Nanoparticle-Enhanced Water-Based-Emulsion Fracturing Fluid for Improved Imbibition Recovery in Unconventional Reservoirs: Performance and Mechanism

Summary The conventional friction reducer, typically a water-in-oil (W/O) emulsion, used in slickwater, encounters challenges related to poor environmental friendliness, limited stability, and low activity, hindering its widespread applicability. In this study, we synthesized a water-based emulsion through water dispersion polymerization, incorporating nanoparticles (NPs) into the process to enhance the stability and activity of the polymer emulsion.

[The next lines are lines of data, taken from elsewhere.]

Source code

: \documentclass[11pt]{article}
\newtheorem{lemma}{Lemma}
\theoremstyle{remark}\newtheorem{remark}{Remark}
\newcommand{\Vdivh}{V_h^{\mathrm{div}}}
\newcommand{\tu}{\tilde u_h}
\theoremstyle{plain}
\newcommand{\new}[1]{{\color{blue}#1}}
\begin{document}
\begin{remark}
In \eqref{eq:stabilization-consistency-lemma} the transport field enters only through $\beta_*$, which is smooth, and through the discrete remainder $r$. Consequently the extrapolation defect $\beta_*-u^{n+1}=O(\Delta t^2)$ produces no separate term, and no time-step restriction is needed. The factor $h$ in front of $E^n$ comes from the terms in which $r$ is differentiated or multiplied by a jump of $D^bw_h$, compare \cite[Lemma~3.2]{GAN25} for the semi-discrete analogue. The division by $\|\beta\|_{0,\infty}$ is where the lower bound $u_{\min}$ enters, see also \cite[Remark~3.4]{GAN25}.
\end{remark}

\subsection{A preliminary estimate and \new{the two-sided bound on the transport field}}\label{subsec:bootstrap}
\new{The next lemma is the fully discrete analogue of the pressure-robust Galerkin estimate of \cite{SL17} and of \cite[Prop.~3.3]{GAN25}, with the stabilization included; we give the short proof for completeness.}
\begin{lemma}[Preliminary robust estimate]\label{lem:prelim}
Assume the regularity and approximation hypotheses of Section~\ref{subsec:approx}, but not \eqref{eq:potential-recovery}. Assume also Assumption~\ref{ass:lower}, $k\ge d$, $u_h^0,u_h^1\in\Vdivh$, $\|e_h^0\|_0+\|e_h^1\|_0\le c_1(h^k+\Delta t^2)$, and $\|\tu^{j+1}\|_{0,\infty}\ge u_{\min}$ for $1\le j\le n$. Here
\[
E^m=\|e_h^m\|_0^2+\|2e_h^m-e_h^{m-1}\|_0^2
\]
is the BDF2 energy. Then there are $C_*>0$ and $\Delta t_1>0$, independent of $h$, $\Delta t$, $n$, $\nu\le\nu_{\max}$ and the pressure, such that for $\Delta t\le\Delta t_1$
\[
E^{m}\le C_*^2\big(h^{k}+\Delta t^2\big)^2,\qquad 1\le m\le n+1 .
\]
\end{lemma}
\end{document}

The result is an environmentally friendly, oil-phase-free, instantly dissolution, and highly efficient friction reducer, intended to optimize the utilization efficiency of slickwater. The NP-enhanced water-based emulsion demonstrated a consistent and spherical dispersion, featuring an average particle size of ~10 μm, maintaining stability for more than 6 months. With rapid dissolution in water, achieved within a mere 38 seconds, it facilitated continuous on-the-fly mixing. Slickwater composed of this emulsion exhibited outstanding application performance, yielding a remarkable 76% reduction in pipeline friction. The presence of NPs and specific monomers facilitated the formation of a spatial network structure that maintains high temperature/shear resistance even after prolonged shear. Moreover, the system exhibited an exceptional capacity for imbibition oil production. Indoor spontaneous imbibition experiments showed a final recovery rate of 32.41% in tight oil cores (~10% higher than conventional systems), and imbibition depth reached 40.2 mm (1.2-fold increase compared with traditional systems). Field experiments were conducted in a tight oil reservoir to validate practical applications; the results further validated the effectiveness of the novel system. The treated wells showcased rapid oil production, reaching an average daily production rate of 55.8 t/d and water content as low as ~31%, satisfying the predicted production target.